Hues of brown and gray now adorn Southwest Florida, to some ‘barren-looking’ and to others a sign that nature’s hand is now evoking the landscape to ‘slow down a bit,’ the growing season is over…A walk around our yard on Saturday revealed what we’ve known for years – upper story cover, trees, can save sensitive plants from a freeze…our heated home also set a protective ‘atmosphere,’ providing a microclimatic effect which abated the recent series of freezing temperature mornings. So what is microclimate? Microclimate can be thought of as walking from a well-light, South-facing room to darker room, North-facing room in your house. You ‘feel’ the effects of heat gain in the brighter room, perhaps air conditioning vents blowing directly on you, and desire to inhabit the room that suites the current Season – aren’t we all just craving the warmth of Sunlight right now??! The home has one roof, but the effects of sunlight, insulation, and moving air also apply to the outdoors.
One of the single-most important aspect to comfort for folks and plants are structures, homes, walls, buildings, and the like offer shelter from the elements. Facing the North/Northwest they can effectively negate cold winds and to the South face can offer comfort on sub-60° days. An effective of several degrees is gleaned on the South face, combined the temperature increase with wind abatement and now moisture protection/anti-desiccation is in your favor (i.e., water demands are lower to counter the effects of cold, dry winds). Sensitive plants meant for warmer climates are protected here during the evenings and reap the benefits of the early morning sun, warming more quickly. The negative to siting plants on this side of a structure can be the ‘oven’ effect during the summer, so choose the plant palette carefully…
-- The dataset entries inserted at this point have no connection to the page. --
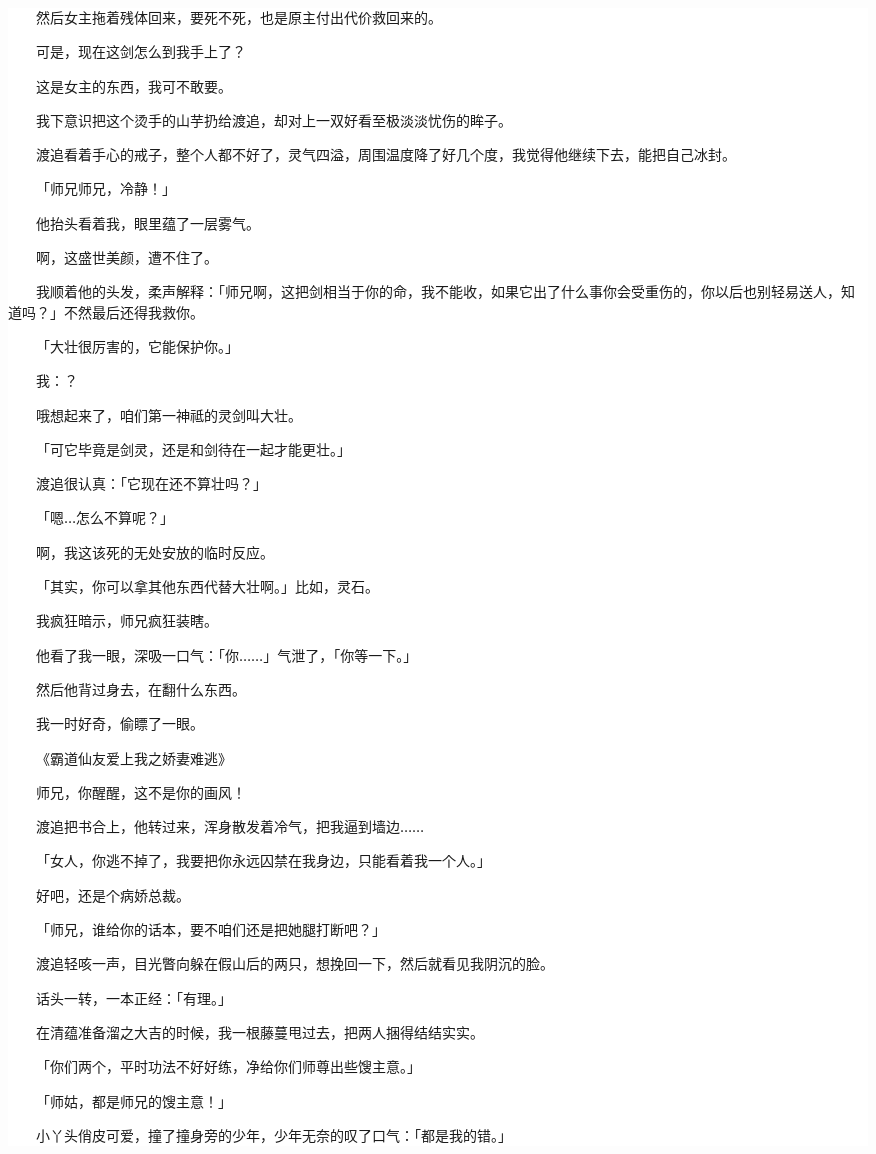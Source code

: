 &emsp;&emsp;然后女主拖着残体回来，要死不死，也是原主付出代价救回来的。  
  
&emsp;&emsp;可是，现在这剑怎么到我手上了？  
  
&emsp;&emsp;这是女主的东西，我可不敢要。  
  
&emsp;&emsp;我下意识把这个烫手的山芋扔给渡追，却对上一双好看至极淡淡忧伤的眸子。  
  
&emsp;&emsp;渡追看着手心的戒子，整个人都不好了，灵气四溢，周围温度降了好几个度，我觉得他继续下去，能把自己冰封。  
  
&emsp;&emsp;「师兄师兄，冷静！」  
  
&emsp;&emsp;他抬头看着我，眼里蕴了一层雾气。  
  
&emsp;&emsp;啊，这盛世美颜，遭不住了。  
  
&emsp;&emsp;我顺着他的头发，柔声解释：「师兄啊，这把剑相当于你的命，我不能收，如果它出了什么事你会受重伤的，你以后也别轻易送人，知道吗？」不然最后还得我救你。  
  
&emsp;&emsp;「大壮很厉害的，它能保护你。」  
  
&emsp;&emsp;我：？  
  
&emsp;&emsp;哦想起来了，咱们第一神祗的灵剑叫大壮。  
  
&emsp;&emsp;「可它毕竟是剑灵，还是和剑待在一起才能更壮。」  
  
&emsp;&emsp;渡追很认真：「它现在还不算壮吗？」  
  
&emsp;&emsp;「嗯…怎么不算呢？」  
  
&emsp;&emsp;啊，我这该死的无处安放的临时反应。  
  
&emsp;&emsp;「其实，你可以拿其他东西代替大壮啊。」比如，灵石。  
  
&emsp;&emsp;我疯狂暗示，师兄疯狂装瞎。  
  
&emsp;&emsp;他看了我一眼，深吸一口气：「你……」气泄了，「你等一下。」  
  
&emsp;&emsp;然后他背过身去，在翻什么东西。  
  
&emsp;&emsp;我一时好奇，偷瞟了一眼。  
  
&emsp;&emsp;《霸道仙友爱上我之娇妻难逃》  
  
&emsp;&emsp;师兄，你醒醒，这不是你的画风！  
  
&emsp;&emsp;渡追把书合上，他转过来，浑身散发着冷气，把我逼到墙边……  
  
&emsp;&emsp;「女人，你逃不掉了，我要把你永远囚禁在我身边，只能看着我一个人。」  
  
&emsp;&emsp;好吧，还是个病娇总裁。  
  
&emsp;&emsp;「师兄，谁给你的话本，要不咱们还是把她腿打断吧？」  
  
&emsp;&emsp;渡追轻咳一声，目光瞥向躲在假山后的两只，想挽回一下，然后就看见我阴沉的脸。  
  
&emsp;&emsp;话头一转，一本正经：「有理。」  
  
&emsp;&emsp;在清蕴准备溜之大吉的时候，我一根藤蔓甩过去，把两人捆得结结实实。  
  
&emsp;&emsp;「你们两个，平时功法不好好练，净给你们师尊出些馊主意。」  
  
&emsp;&emsp;「师姑，都是师兄的馊主意！」  
  
&emsp;&emsp;小丫头俏皮可爱，撞了撞身旁的少年，少年无奈的叹了口气：「都是我的错。」  
  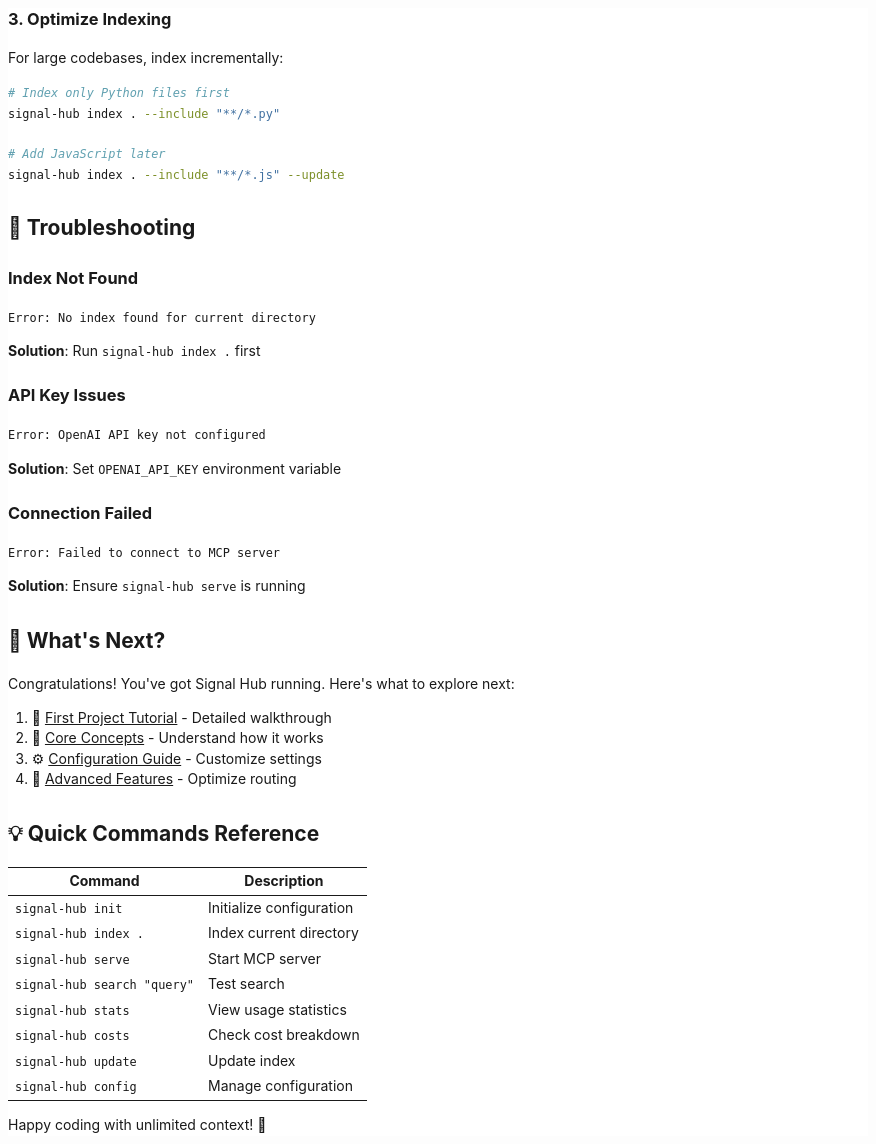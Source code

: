 ### 3. Optimize Indexing
For large codebases, index incrementally:
```bash
# Index only Python files first
signal-hub index . --include "**/*.py"

# Add JavaScript later
signal-hub index . --include "**/*.js" --update
```

## 🚧 Troubleshooting

### Index Not Found
```
Error: No index found for current directory
```
**Solution**: Run `signal-hub index .` first

### API Key Issues
```
Error: OpenAI API key not configured
```
**Solution**: Set `OPENAI_API_KEY` environment variable

### Connection Failed
```
Error: Failed to connect to MCP server
```
**Solution**: Ensure `signal-hub serve` is running

## 🎉 What's Next?

Congratulations! You've got Signal Hub running. Here's what to explore next:

1. 📖 [First Project Tutorial](first-project.md) - Detailed walkthrough
2. 🧠 [Core Concepts](concepts.md) - Understand how it works
3. ⚙️ [Configuration Guide](../user-guide/configuration.md) - Customize settings
4. 🚀 [Advanced Features](../user-guide/routing.md) - Optimize routing

## 💡 Quick Commands Reference

| Command | Description |
|---------|-------------|
| `signal-hub init` | Initialize configuration |
| `signal-hub index .` | Index current directory |
| `signal-hub serve` | Start MCP server |
| `signal-hub search "query"` | Test search |
| `signal-hub stats` | View usage statistics |
| `signal-hub costs` | Check cost breakdown |
| `signal-hub update` | Update index |
| `signal-hub config` | Manage configuration |

Happy coding with unlimited context! 🚀
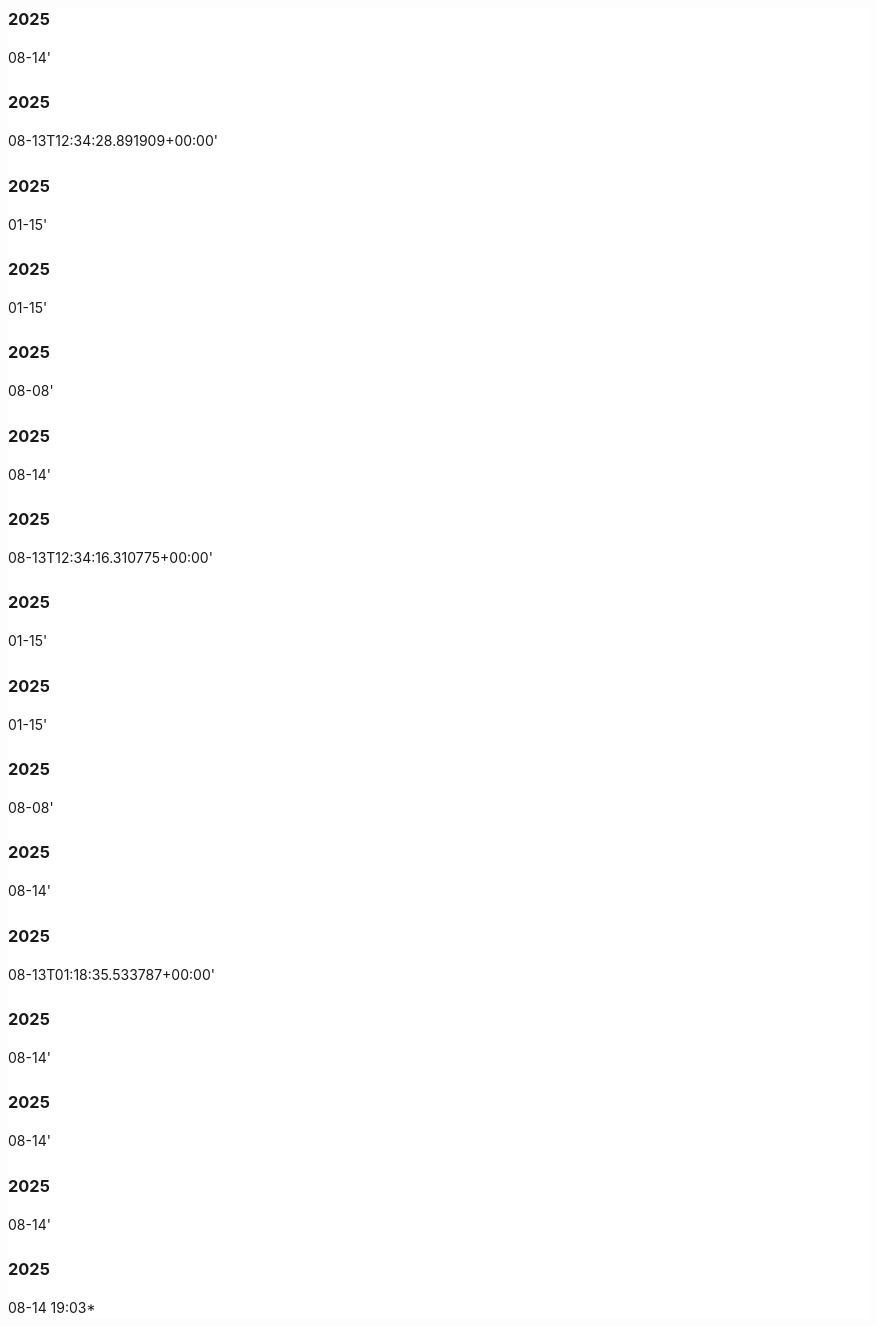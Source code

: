 ### 2025
08-14'

### 2025
08-13T12:34:28.891909+00:00'

### 2025
01-15'

### 2025
01-15'

### 2025
08-08'

### 2025
08-14'

### 2025
08-13T12:34:16.310775+00:00'

### 2025
01-15'

### 2025
01-15'

### 2025
08-08'

### 2025
08-14'

### 2025
08-13T01:18:35.533787+00:00'

### 2025
08-14'

### 2025
08-14'

### 2025
08-14'

### 2025
08-14 19:03*
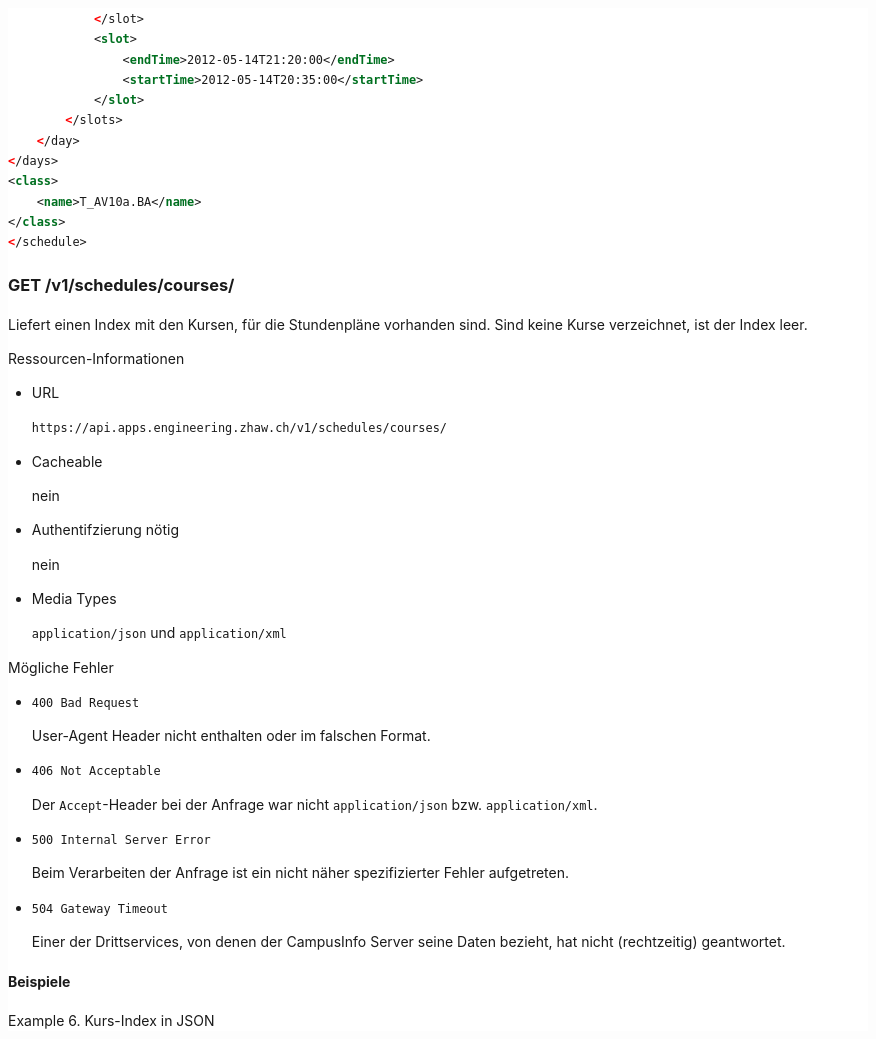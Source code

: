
 ```xml
            </slot>
            <slot>
                <endTime>2012-05-14T21:20:00</endTime>
                <startTime>2012-05-14T20:35:00</startTime>
            </slot>
        </slots>
    </day>
</days>
<class>
    <name>T_AV10a.BA</name>
</class>
</schedule>
```

### GET /v1/schedules/courses/

Liefert einen Index mit den Kursen, für die Stundenpläne vorhanden sind. Sind keine Kurse verzeichnet, ist der Index leer.

Ressourcen-Informationen

- URL

   `https://api.apps.engineering.zhaw.ch/v1/schedules/courses/` 

- Cacheable

   nein 

- Authentifzierung nötig

   nein 

- Media Types

   `application/json` und `application/xml` 

Mögliche Fehler

- `400 Bad Request`

   User-Agent Header nicht enthalten oder im falschen Format. 

- `406 Not Acceptable`

   Der `Accept`-Header bei der Anfrage war nicht `application/json` bzw. `application/xml`. 

- `500 Internal Server Error`

   Beim Verarbeiten der Anfrage ist ein nicht näher spezifizierter Fehler aufgetreten. 

- `504 Gateway Timeout`

   Einer der Drittservices, von denen der CampusInfo Server seine Daten bezieht, hat nicht (rechtzeitig) geantwortet. 

#### Beispiele

Example 6. Kurs-Index in JSON
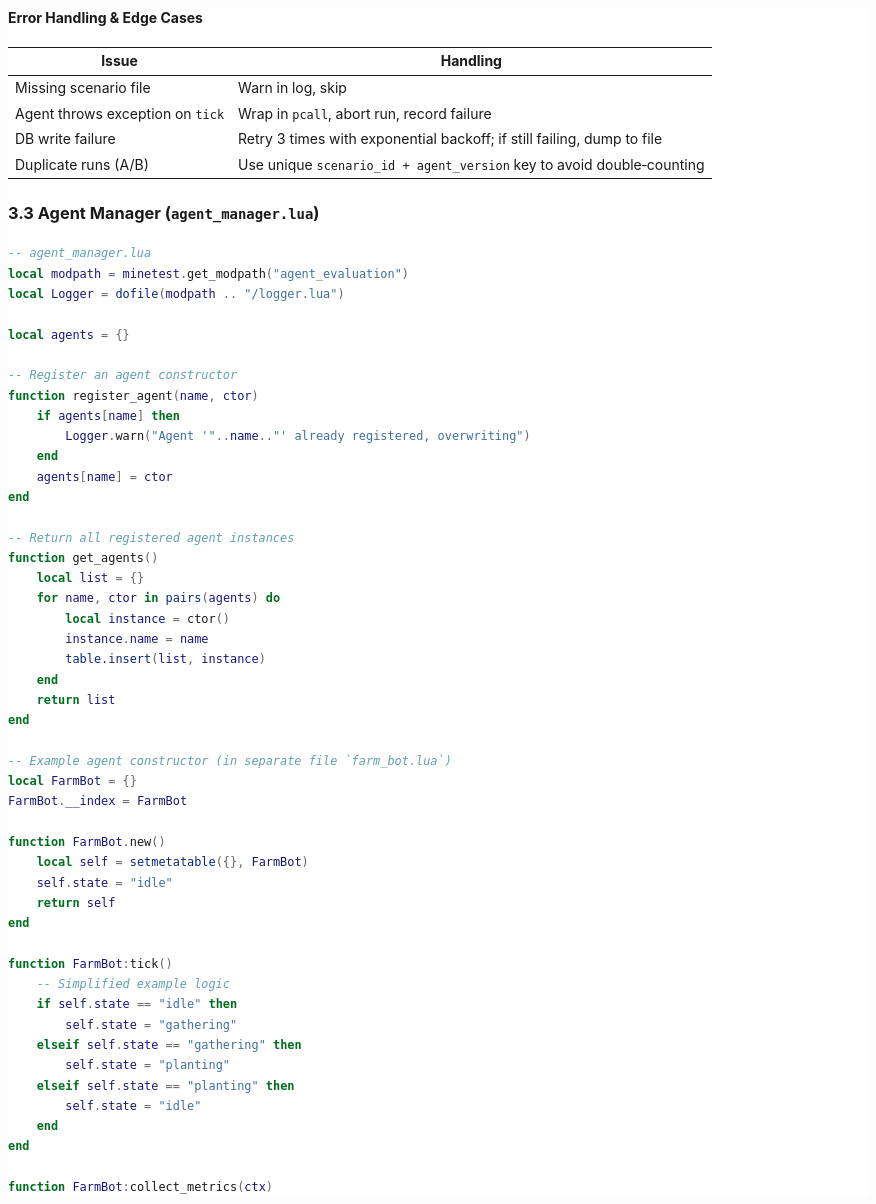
 ```lua
```

#### Error Handling & Edge Cases

| Issue | Handling |
|-------|----------|
| Missing scenario file | Warn in log, skip |
| Agent throws exception on `tick` | Wrap in `pcall`, abort run, record failure |
| DB write failure | Retry 3 times with exponential backoff; if still failing, dump to file |
| Duplicate runs (A/B) | Use unique `scenario_id + agent_version` key to avoid double‑counting |

### 3.3 Agent Manager (`agent_manager.lua`)

```lua
-- agent_manager.lua
local modpath = minetest.get_modpath("agent_evaluation")
local Logger = dofile(modpath .. "/logger.lua")

local agents = {}

-- Register an agent constructor
function register_agent(name, ctor)
    if agents[name] then
        Logger.warn("Agent '"..name.."' already registered, overwriting")
    end
    agents[name] = ctor
end

-- Return all registered agent instances
function get_agents()
    local list = {}
    for name, ctor in pairs(agents) do
        local instance = ctor()
        instance.name = name
        table.insert(list, instance)
    end
    return list
end

-- Example agent constructor (in separate file `farm_bot.lua`)
local FarmBot = {}
FarmBot.__index = FarmBot

function FarmBot.new()
    local self = setmetatable({}, FarmBot)
    self.state = "idle"
    return self
end

function FarmBot:tick()
    -- Simplified example logic
    if self.state == "idle" then
        self.state = "gathering"
    elseif self.state == "gathering" then
        self.state = "planting"
    elseif self.state == "planting" then
        self.state = "idle"
    end
end

function FarmBot:collect_metrics(ctx)
```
Not one single factor can increase the breadth of plants available to your landscape than trees. Microclimate-wise, they can offer: dappled light conditions, moisture conservation, and cold protection via their so-called ‘overstory.’ Trees sited at strategic locations on your lot can also effect your home’s microclimate, reaping energy benefits in the form of tempering heat gain or heat loss, such as in winter. One of the best-documented examples is Thomas Jefferson’s use of this principle on his Estate in Virginia – Monticello
While somewhat more amorphous, exposure has everything to do with knowing the seasonal weather pattern for your area. Plant material selections then derive from optimal placement for rain, warmth/cold, and sunlight. For the purposes of Winter placement, more cold-sensitive material can be placed effectively on the South side of hedges, trees, and structures. You can also ‘cheat,’ with an irrigation system that targets this face to wet down areas to mitigate for cold weather desiccation. In my yard, bromeliads, firebush, porterweed, and railroad vine all reap the benefits of placement via exposure to weather cold weather nights well-East of C.R. 951. Know your USDA Zone (http://www.usna.usda.gov/Hardzone/hzm-se1.html) and observe your landscape for ‘clues’ [and vice versa, microclimates of warm areas] of cold pockets that have been ‘hit,’ avoiding them with sensitive plant placement in successive years. If they are ‘hit,’ avoiding trimming the brown material for as long as feasible (yes, I know it looks terrible) to allow for an additional layer of ‘insultation.’ Think of the brown material above as potentially like the freeze cloth / plastic, the major difference (and benefit) being that you don’t have to remove the cover as the sun rise, thereby not ‘cooking’ the plant material underneath.
So don’t fret if you’re looking for a visual change in your landscape, want to experiment with plant additions, or utilize plants that you have been told ‘don’t grow here.’ Observation, placement, and monitoring are your key to success, without dragging out the cover sheet of plastic or fabric every, single time a freeze is projected. And while you’re at it, enjoy the more wild areas of Florida that now show signs of the cold temperatures – nature’s way of ‘talking’ to plants can apply to us all – just slow down…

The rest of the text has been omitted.